## Task item
Would you transcribe the listing exactly as it stands, minus any images?

## Entries supplied
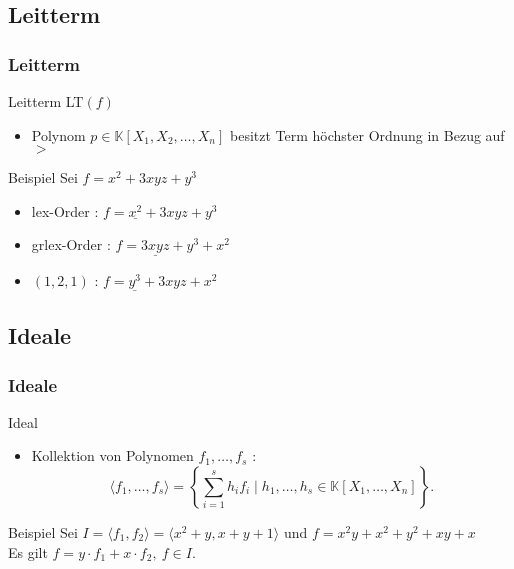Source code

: \documentclass{beamer}
\begin{document}
\subsection{Leitterm}


\begin{frame}[fragile]
\frametitle{Leitterm}

\begin{block}{Leitterm \textsc{LT}$(f)$ }
\begin{itemize}
\item Polynom $p \in  \mathbb{K} \left[X_{1},X_{2},\dots, X_{n}\right] $  besitzt Term höchster Ordnung in Bezug auf $>$
\end{itemize}

\end{block}


\begin{block}{Beispiel}
Sei $f = x^{2}+3xyz+y^{3} $
\begin{itemize}

\item lex-Order : $f = \underline{x^{2}} + 3xyz + y^{3}  $
\item grlex-Order :  $f = \underline{3xyz} + y^{3} + x^{2}  $
\item $\left(1,2,1\right)$ :  $f = \underline{y^{3}} + 3xyz + x^{2}  $
\end{itemize}

\end{block}


\end{frame}
\subsection{Ideale}

\begin{frame}[fragile]
\frametitle{Ideale}

\begin{block}{Ideal }
\begin{itemize}
\item Kollektion von Polynomen $f_{1}, \dots , f_{s}$ : \\
\[ \langle f_{1}, \dots , f_{s} \rangle = \left\lbrace  \sum_{i=1}^s h_{i}f_{i} \mid h_{1}, \dots , h_{s} \in \mathbb{K}\left[X_{1}, \dots, X_{n}\right] \right\rbrace. \] 
 
\end{itemize}

\end{block}

\begin{block}{Beispiel}
Sei $ I= \langle f_{1},f_{2} \rangle = \langle x^{2}+y, x+y+1 \rangle $ und $f=x^{2}y+x^{2}+y^{2}+xy+x$ \\
Es gilt $f= y \cdot f_{1} + x \cdot f_{2},~f\in I$.

\end{block}


\end{frame}
\end{document}
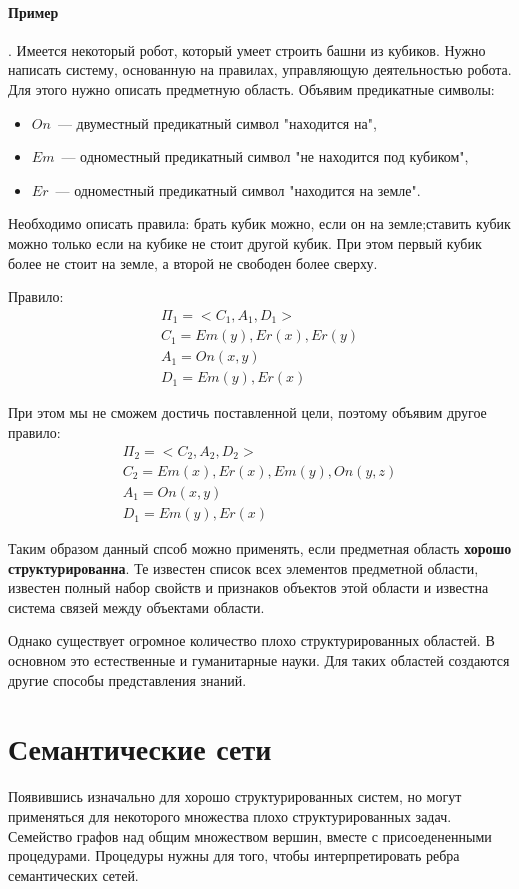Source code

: \paragraph{Пример}. Имеется некоторый робот, который умеет строить башни из кубиков. Нужно написать систему, основанную на правилах, управляющую деятельностью робота. Для этого нужно описать предметную область. Объявим предикатные символы:
\begin{itemize}
	\item $On$~--- двуместный предикатный символ "находится на",
	\item $Em$~--- одноместный предикатный символ "не находится под кубиком",
	\item $Er$~--- одноместный предикатный символ "находится на земле".
\end{itemize}
Необходимо описать правила: брать кубик можно, если он на земле;ставить кубик можно только если на кубике не стоит другой кубик. При этом первый кубик более не стоит на земле, а второй не свободен более сверху.

Правило:
\begin{align*}
	\Pi_1=<C_1,A_1,D_1> \\
	C_1={Em(y),Er(x),Er(y)} \\
	A_1={On(x,y)} \\
	D_1={Em(y), Er(x)}
\end{align*}

При этом мы не сможем достичь поставленной цели, поэтому объявим другое правило:
\begin{align*}
	\Pi_2=<C_2,A_2,D_2> \\
	C_2={Em(x),Er(x),Em(y),On(y,z)} \\
	A_1={On(x,y)} \\
	D_1={Em(y), Er(x)}
\end{align*}

Таким образом данный спсоб можно применять, если предметная область \textbf{хорошо структурированна}. Те известен список всех элементов предметной области, известен полный набор свойств и признаков объектов этой области и известна система связей между объектами области. 

Однако существует огромное количество плохо структурированных областей. В основном это естественные и гуманитарные науки. Для таких областей создаются другие способы представления знаний.

\section{Семантические сети}
Появившись изначально для хорошо структурированных систем, но могут применяться для некоторого множества плохо структурированных задач. Семейство графов над общим множеством вершин, вместе с присоедененными процедурами. Процедуры нужны для того, чтобы интерпретировать ребра семантических сетей.

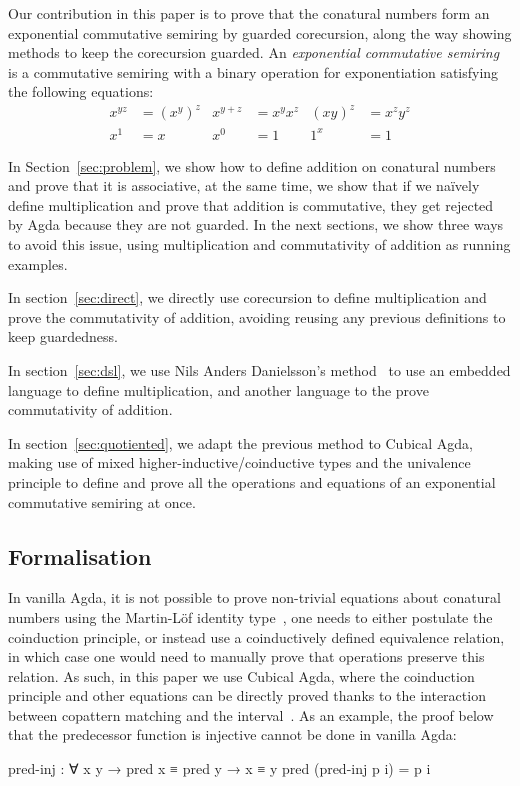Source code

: Our contribution in this paper is to prove that the conatural numbers form an
exponential commutative semiring by guarded corecursion, along the way showing
methods to keep the corecursion guarded. An \emph{exponential commutative
semiring} is a commutative semiring with a binary operation for exponentiation
satisfying the following equations:
\begin{align*}
  x^{yz} &= (x^y)^z & x^{y+z} &= x^y x^z & (xy)^z &= x^z y^z \\
  x^1 &= x & x^0 &= 1 & 1^x &= 1
\end{align*}

In Section~\ref{sec:problem}, we show how to define addition on conatural
numbers and prove that it is associative, at the same time, we show that if we
naïvely define multiplication and prove that addition is commutative, they get
rejected by Agda because they are not guarded. In the next sections, we show
three ways to avoid this issue, using multiplication and commutativity of
addition as running examples.

In section~\ref{sec:direct}, we directly use corecursion to define
multiplication and prove the commutativity of addition, avoiding reusing any
previous definitions to keep guardedness.

In section~\ref{sec:dsl}, we use Nils Anders Danielsson's
method~\cite{danielsson-beating} to use an embedded language to define
multiplication, and another language to the prove commutativity of addition.

In section~\ref{sec:quotiented}, we adapt the previous method to Cubical Agda,
making use of mixed higher-inductive/coinductive types and the univalence
principle to define and prove all the operations and equations of an exponential
commutative semiring at once.

\subsection{Formalisation}

In vanilla Agda, it is not possible to prove non-trivial equations about
conatural numbers using the Martin-Löf identity type~\cite{mcbride-unfold}, one
needs to either postulate the coinduction principle, or instead use a
coinductively defined equivalence relation, in which case one would need to
manually prove that operations preserve this relation. As such, in this paper we
use Cubical Agda, where the coinduction principle and other equations can be
directly proved thanks to the interaction between copattern matching and the
interval~\cite{vezzosi-cubical}. As an example, the proof below that the
predecessor function is injective cannot be done in vanilla Agda:
\begin{code}
pred-inj : ∀ {x y} → pred x ≡ pred y → x ≡ y
pred (pred-inj p i) = p i
\end{code}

## Result for this task
Source code

: \documentclass{beamer}
\begin{document}
\subsection{Leitterm}


\begin{frame}[fragile]
\frametitle{Leitterm}

\begin{block}{Leitterm \textsc{LT}$(f)$ }
\begin{itemize}
\item Polynom $p \in  \mathbb{K} \left[X_{1},X_{2},\dots, X_{n}\right] $  besitzt Term höchster Ordnung in Bezug auf $>$
\end{itemize}

\end{block}


\begin{block}{Beispiel}
Sei $f = x^{2}+3xyz+y^{3} $
\begin{itemize}

\item lex-Order : $f = \underline{x^{2}} + 3xyz + y^{3}  $
\item grlex-Order :  $f = \underline{3xyz} + y^{3} + x^{2}  $
\item $\left(1,2,1\right)$ :  $f = \underline{y^{3}} + 3xyz + x^{2}  $
\end{itemize}

\end{block}


\end{frame}
\subsection{Ideale}

\begin{frame}[fragile]
\frametitle{Ideale}

\begin{block}{Ideal }
\begin{itemize}
\item Kollektion von Polynomen $f_{1}, \dots , f_{s}$ : \\
\[ \langle f_{1}, \dots , f_{s} \rangle = \left\lbrace  \sum_{i=1}^s h_{i}f_{i} \mid h_{1}, \dots , h_{s} \in \mathbb{K}\left[X_{1}, \dots, X_{n}\right] \right\rbrace. \] 
 
\end{itemize}

\end{block}

\begin{block}{Beispiel}
Sei $ I= \langle f_{1},f_{2} \rangle = \langle x^{2}+y, x+y+1 \rangle $ und $f=x^{2}y+x^{2}+y^{2}+xy+x$ \\
Es gilt $f= y \cdot f_{1} + x \cdot f_{2},~f\in I$.

\end{block}


\end{frame}
\end{document}
Source code

: \paragraph{Пример}. Имеется некоторый робот, который умеет строить башни из кубиков. Нужно написать систему, основанную на правилах, управляющую деятельностью робота. Для этого нужно описать предметную область. Объявим предикатные символы:
\begin{itemize}
	\item $On$~--- двуместный предикатный символ "находится на",
	\item $Em$~--- одноместный предикатный символ "не находится под кубиком",
	\item $Er$~--- одноместный предикатный символ "находится на земле".
\end{itemize}
Необходимо описать правила: брать кубик можно, если он на земле;ставить кубик можно только если на кубике не стоит другой кубик. При этом первый кубик более не стоит на земле, а второй не свободен более сверху.

Правило:
\begin{align*}
	\Pi_1=<C_1,A_1,D_1> \\
	C_1={Em(y),Er(x),Er(y)} \\
	A_1={On(x,y)} \\
	D_1={Em(y), Er(x)}
\end{align*}

При этом мы не сможем достичь поставленной цели, поэтому объявим другое правило:
\begin{align*}
	\Pi_2=<C_2,A_2,D_2> \\
	C_2={Em(x),Er(x),Em(y),On(y,z)} \\
	A_1={On(x,y)} \\
	D_1={Em(y), Er(x)}
\end{align*}

Таким образом данный спсоб можно применять, если предметная область \textbf{хорошо структурированна}. Те известен список всех элементов предметной области, известен полный набор свойств и признаков объектов этой области и известна система связей между объектами области. 

Однако существует огромное количество плохо структурированных областей. В основном это естественные и гуманитарные науки. Для таких областей создаются другие способы представления знаний.

\section{Семантические сети}
Появившись изначально для хорошо структурированных систем, но могут применяться для некоторого множества плохо структурированных задач. Семейство графов над общим множеством вершин, вместе с присоедененными процедурами. Процедуры нужны для того, чтобы интерпретировать ребра семантических сетей.

Source code

: Our contribution in this paper is to prove that the conatural numbers form an
exponential commutative semiring by guarded corecursion, along the way showing
methods to keep the corecursion guarded. An \emph{exponential commutative
semiring} is a commutative semiring with a binary operation for exponentiation
satisfying the following equations:
\begin{align*}
  x^{yz} &= (x^y)^z & x^{y+z} &= x^y x^z & (xy)^z &= x^z y^z \\
  x^1 &= x & x^0 &= 1 & 1^x &= 1
\end{align*}

In Section~\ref{sec:problem}, we show how to define addition on conatural
numbers and prove that it is associative, at the same time, we show that if we
naïvely define multiplication and prove that addition is commutative, they get
rejected by Agda because they are not guarded. In the next sections, we show
three ways to avoid this issue, using multiplication and commutativity of
addition as running examples.

In section~\ref{sec:direct}, we directly use corecursion to define
multiplication and prove the commutativity of addition, avoiding reusing any
previous definitions to keep guardedness.

In section~\ref{sec:dsl}, we use Nils Anders Danielsson's
method~\cite{danielsson-beating} to use an embedded language to define
multiplication, and another language to the prove commutativity of addition.

In section~\ref{sec:quotiented}, we adapt the previous method to Cubical Agda,
making use of mixed higher-inductive/coinductive types and the univalence
principle to define and prove all the operations and equations of an exponential
commutative semiring at once.

\subsection{Formalisation}

In vanilla Agda, it is not possible to prove non-trivial equations about
conatural numbers using the Martin-Löf identity type~\cite{mcbride-unfold}, one
needs to either postulate the coinduction principle, or instead use a
coinductively defined equivalence relation, in which case one would need to
manually prove that operations preserve this relation. As such, in this paper we
use Cubical Agda, where the coinduction principle and other equations can be
directly proved thanks to the interaction between copattern matching and the
interval~\cite{vezzosi-cubical}. As an example, the proof below that the
predecessor function is injective cannot be done in vanilla Agda:
\begin{code}
pred-inj : ∀ {x y} → pred x ≡ pred y → x ≡ y
pred (pred-inj p i) = p i
\end{code}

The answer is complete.